Freed from Fear

  Leslie
California,  United States
 
 
Recently I shared that I am a post-abortive woman on a newspaper website.  I knew I would be attacked, but I was unprepared for the viciousness of that attack.  I have decided to share my story with you because I believe women are being intimidated into silence and it is time for us to be true feminists and be silent, no more.

I was a typical Catholic school kid that fell into the trap of sex, drugs and rock and roll.  It was the 1980's and cocaine was king, fashions were loud and girls were told that being able to sleep with whomever we wanted, whenever we wanted was the hallmark of true independence.  By the time I was in my early 20's, I was an alcoholic drug addict.
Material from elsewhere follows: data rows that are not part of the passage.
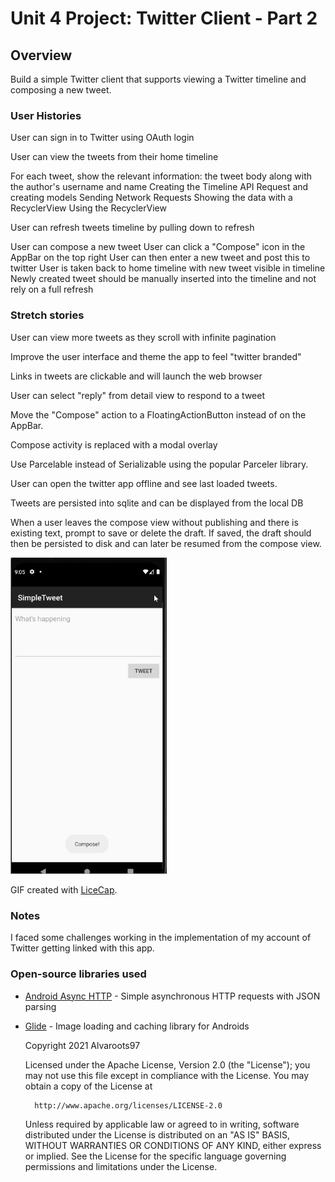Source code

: # Unit 4 Project: Twitter Client - Part 2

## Overview
Build a simple Twitter client that supports viewing a Twitter timeline and composing a new tweet.

### User Histories

User can sign in to Twitter using OAuth login

User can view the tweets from their home timeline

For each tweet, show the relevant information: the tweet body along with the author's username and name
 Creating the Timeline
 API Request and creating models
Sending Network Requests
 Showing the data with a RecyclerView
Using the RecyclerView

User can refresh tweets timeline by pulling down to refresh

User can compose a new tweet
 User can click a "Compose" icon in the AppBar on the top right
 User can then enter a new tweet and post this to twitter
 User is taken back to home timeline with new tweet visible in timeline
 Newly created tweet should be manually inserted into the timeline and not rely on a full refresh


### Stretch stories
User can view more tweets as they scroll with infinite pagination

Improve the user interface and theme the app to feel "twitter branded"

Links in tweets are clickable and will launch the web browser

User can select "reply" from detail view to respond to a tweet

Move the "Compose" action to a FloatingActionButton instead of on the AppBar.

Compose activity is replaced with a modal overlay

Use Parcelable instead of Serializable using the popular Parceler library.

User can open the twitter app offline and see last loaded tweets.

Tweets are persisted into sqlite and can be displayed from the local DB

When a user leaves the compose view without publishing and there is existing text, prompt to save or delete the draft.
If saved, the draft should then be persisted to disk and can later be resumed from the compose view.

<img src="twitter2-walkthrough.gif" width=250><br>

GIF created with [LiceCap](http://www.cockos.com/licecap/).

### Notes
I faced some challenges working in the implementation of my account of Twitter getting linked with this app.

### Open-source libraries used

- [Android Async HTTP](https://github.com/codepath/CPAsyncHttpClient) - Simple asynchronous HTTP requests with JSON parsing
- [Glide](https://github.com/bumptech/glide) - Image loading and caching library for Androids


    Copyright 2021 Alvaroots97

    Licensed under the Apache License, Version 2.0 (the "License");
    you may not use this file except in compliance with the License.
    You may obtain a copy of the License at

        http://www.apache.org/licenses/LICENSE-2.0

    Unless required by applicable law or agreed to in writing, software
    distributed under the License is distributed on an "AS IS" BASIS,
    WITHOUT WARRANTIES OR CONDITIONS OF ANY KIND, either express or implied.
    See the License for the specific language governing permissions and
    limitations under the License.

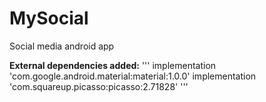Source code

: # MySocial
Social media android app

**External dependencies added:**
'''
implementation 'com.google.android.material:material:1.0.0'
implementation 'com.squareup.picasso:picasso:2.71828'
'''
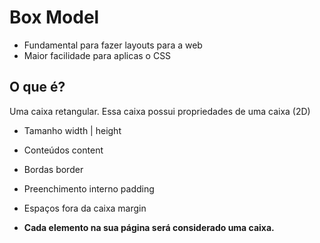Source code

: # Box Model

- Fundamental para fazer layouts para a web
- Maior facilidade para aplicas o CSS

## O que é?

Uma caixa retangular.
Essa caixa possui propriedades de uma caixa (2D)

- Tamanho                  width | height
- Conteúdos                content
- Bordas                   border
- Preenchimento interno    padding
- Espaços fora da caixa    margin

- **Cada elemento na sua página será considerado uma caixa.**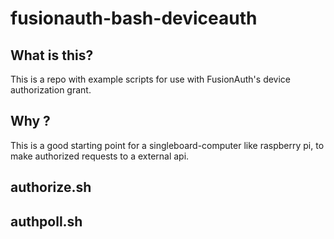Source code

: # fusionauth-bash-deviceauth

## What is this? 

This is a repo with example scripts for use with FusionAuth's device authorization grant.

## Why ?

This is a good starting point for a singleboard-computer like raspberry pi, to make authorized requests to a external api.




## authorize.sh 




## authpoll.sh

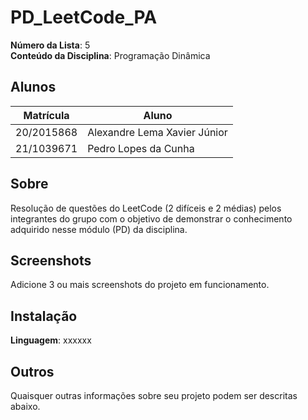 # PD_LeetCode_PA

**Número da Lista**: 5<br>
**Conteúdo da Disciplina**: Programação Dinâmica<br>

## Alunos
|Matrícula | Aluno |
| -- | -- |
| 20/2015868  |  Alexandre Lema Xavier Júnior |
| 21/1039671  |  Pedro Lopes da Cunha |

## Sobre 
Resolução de questões do LeetCode (2 difíceis e 2 médias) pelos integrantes do grupo com o objetivo de demonstrar o conhecimento adquirido nesse módulo (PD) da disciplina.

## Screenshots
Adicione 3 ou mais screenshots do projeto em funcionamento.

## Instalação 
**Linguagem**: xxxxxx<br>


## Outros 
Quaisquer outras informações sobre seu projeto podem ser descritas abaixo.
I never meant to get pregnant.  Honest.  I didn't.  I tried taking those pills or using that diaphragm but when you are drunk and loaded it is hard to live responsibly.  The first time I got pregnant, I was so shocked and ashamed I did not tell anyone.  I just wanted 'it' to go away and I can barely remember the procedure, other than I know I was three sheets to the wind when I got there.  The counselor had to have smelled the booze on me but no one said a word.

Immediately after the abortion, I felt numb.  I felt sick.  I hurt.  I bled.  I had horrific cramps.  I went home and sobbed.  As time went on, I pushed the memory back as far as I could and vowed never to think about it or go through that again.

However, leading the lifestyle I was leading does not lend itself to kept promises.  By the time I was 26 years old I had been to the abortionist three more times.  My last trip was under the threat of a beating from the baby's father. 

I had gone from an ambitious, loving young girl, confirmed in her faith and loving The Church to an empty shell of a woman.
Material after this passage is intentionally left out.